Top of Dataset entries

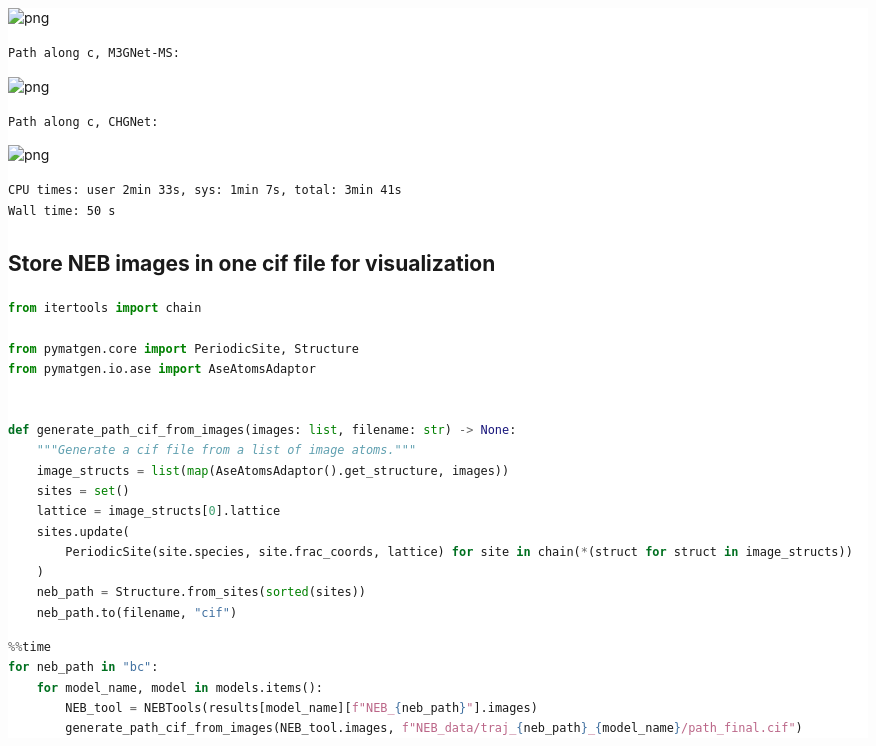 
![png](assets/LiFePO4-NEB_15_7.png)



    Path along c, M3GNet-MS:




![png](assets/LiFePO4-NEB_15_9.png)



    Path along c, CHGNet:




![png](assets/LiFePO4-NEB_15_11.png)



    CPU times: user 2min 33s, sys: 1min 7s, total: 3min 41s
    Wall time: 50 s


## Store NEB images in one cif file for visualization



```python
from itertools import chain

from pymatgen.core import PeriodicSite, Structure
from pymatgen.io.ase import AseAtomsAdaptor


def generate_path_cif_from_images(images: list, filename: str) -> None:
    """Generate a cif file from a list of image atoms."""
    image_structs = list(map(AseAtomsAdaptor().get_structure, images))
    sites = set()
    lattice = image_structs[0].lattice
    sites.update(
        PeriodicSite(site.species, site.frac_coords, lattice) for site in chain(*(struct for struct in image_structs))
    )
    neb_path = Structure.from_sites(sorted(sites))
    neb_path.to(filename, "cif")
```


```python
%%time
for neb_path in "bc":
    for model_name, model in models.items():
        NEB_tool = NEBTools(results[model_name][f"NEB_{neb_path}"].images)
        generate_path_cif_from_images(NEB_tool.images, f"NEB_data/traj_{neb_path}_{model_name}/path_final.cif")
```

Bottom of Dataset entries

Copy out, from the material above, each line where the word "AseAtomsAdaptor" is present.

from pymatgen.io.ase import AseAtomsAdaptor
    image_structs = list(map(AseAtomsAdaptor().get_structure, images))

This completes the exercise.